And let’s talk about that pair, Ron Perlman as Nino and Albert Brooks as Bernie.  They’re both playing Brooklyn Jews, and fairly stereotypical ones at that — the wannabe-Italian who runs his operation out of a pizza joint in a San Fernando Valley strip mall, and the movie producer (who sets up a pivotal confrontation at a Chinese restaurant, for Pete’s sake).  Being one of that tribe, I never love to see Jewish bad guys, but these guys are so authentic and so damn fascinating that I’ll allow it.  It helps that they’re badass as all hell.  Perlman is a veteran character actor who can do the monstrous thug thing in his sleep (though I hope he doesn’t, for Mrs. Perlman’s sake), but Brooks is something of a revelation.  He’s scary!  Look at the poster below, where he looks like John C. Reilly’s evil twin.  There’s something great about when comedians play villains in serious movies.  It almost always seems to work.  Why?  That’s a question to ponder for another time, but meanwhile, see this movie and see a truly unique bad-guy performance.
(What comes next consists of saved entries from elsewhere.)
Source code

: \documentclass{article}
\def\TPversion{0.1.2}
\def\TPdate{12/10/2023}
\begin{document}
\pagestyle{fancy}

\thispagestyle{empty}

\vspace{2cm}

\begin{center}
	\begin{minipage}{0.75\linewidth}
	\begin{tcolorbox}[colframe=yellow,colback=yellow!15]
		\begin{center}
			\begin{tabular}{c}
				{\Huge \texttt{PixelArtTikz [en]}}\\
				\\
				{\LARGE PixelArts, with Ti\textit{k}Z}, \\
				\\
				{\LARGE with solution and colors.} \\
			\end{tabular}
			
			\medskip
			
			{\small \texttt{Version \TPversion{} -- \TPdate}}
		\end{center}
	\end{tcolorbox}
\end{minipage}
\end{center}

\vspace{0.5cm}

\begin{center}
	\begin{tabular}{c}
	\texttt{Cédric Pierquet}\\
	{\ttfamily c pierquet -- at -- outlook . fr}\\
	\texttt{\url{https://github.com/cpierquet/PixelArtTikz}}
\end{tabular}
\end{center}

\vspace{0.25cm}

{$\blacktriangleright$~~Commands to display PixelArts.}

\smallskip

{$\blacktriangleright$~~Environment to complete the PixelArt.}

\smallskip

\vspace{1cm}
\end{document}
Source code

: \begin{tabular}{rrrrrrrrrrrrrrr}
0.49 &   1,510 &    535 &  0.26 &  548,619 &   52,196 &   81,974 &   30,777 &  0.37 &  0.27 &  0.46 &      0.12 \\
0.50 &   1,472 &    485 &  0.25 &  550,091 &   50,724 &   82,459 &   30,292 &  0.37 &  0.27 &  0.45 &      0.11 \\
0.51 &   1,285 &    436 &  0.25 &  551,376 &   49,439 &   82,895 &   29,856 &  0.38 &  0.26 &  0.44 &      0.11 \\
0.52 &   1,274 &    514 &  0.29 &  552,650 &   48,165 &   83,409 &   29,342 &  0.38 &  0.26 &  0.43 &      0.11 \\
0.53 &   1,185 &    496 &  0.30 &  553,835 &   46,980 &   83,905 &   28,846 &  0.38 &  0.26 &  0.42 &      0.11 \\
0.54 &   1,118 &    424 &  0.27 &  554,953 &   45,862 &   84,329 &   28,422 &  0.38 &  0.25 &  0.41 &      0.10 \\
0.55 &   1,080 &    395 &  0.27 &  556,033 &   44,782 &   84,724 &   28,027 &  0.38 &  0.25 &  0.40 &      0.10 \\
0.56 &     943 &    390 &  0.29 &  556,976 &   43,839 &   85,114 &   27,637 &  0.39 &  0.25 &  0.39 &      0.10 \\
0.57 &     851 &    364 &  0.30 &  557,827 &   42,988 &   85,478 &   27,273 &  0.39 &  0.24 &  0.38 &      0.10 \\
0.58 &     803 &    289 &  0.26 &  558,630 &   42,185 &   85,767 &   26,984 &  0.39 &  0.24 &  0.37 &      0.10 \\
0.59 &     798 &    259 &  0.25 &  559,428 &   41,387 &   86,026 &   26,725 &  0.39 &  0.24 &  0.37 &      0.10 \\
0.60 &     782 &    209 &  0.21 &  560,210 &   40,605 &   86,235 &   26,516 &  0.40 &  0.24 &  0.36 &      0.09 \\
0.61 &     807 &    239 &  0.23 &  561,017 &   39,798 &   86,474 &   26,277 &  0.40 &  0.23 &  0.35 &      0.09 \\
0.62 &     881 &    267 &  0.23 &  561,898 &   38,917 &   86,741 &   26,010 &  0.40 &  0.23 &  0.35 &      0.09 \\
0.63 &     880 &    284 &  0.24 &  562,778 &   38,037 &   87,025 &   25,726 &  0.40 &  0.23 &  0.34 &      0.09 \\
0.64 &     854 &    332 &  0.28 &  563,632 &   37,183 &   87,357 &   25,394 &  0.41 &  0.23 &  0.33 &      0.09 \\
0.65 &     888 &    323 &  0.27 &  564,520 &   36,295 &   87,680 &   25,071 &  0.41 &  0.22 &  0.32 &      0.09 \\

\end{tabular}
There’s plenty more to admire about Drive, but at a certain point it’s time for me to shut up and insist you see the movie.  Movies like this one demand to be seen theatrically, where you can get lost in the sound and the big picture, and besides, a movie this good deserves your hard-earned shekels.  If you don’t love it on first watch, as some people who have seen it don’t, give it a minute to percolate.  Drive is the kind of movie that is absorbing to watch, but takes on a second life once it seeps into your mind.  It grows in potency the more you think about it.  Kind of like a memory.  Like I said, Drive didn’t actually happen, except it totally happened.

Suggested Reading:
Valhalla Rising.
Purple Rain.
Vanishing Point.
The Stunt Man.
Faster.
Drive Angry.
Fast Five.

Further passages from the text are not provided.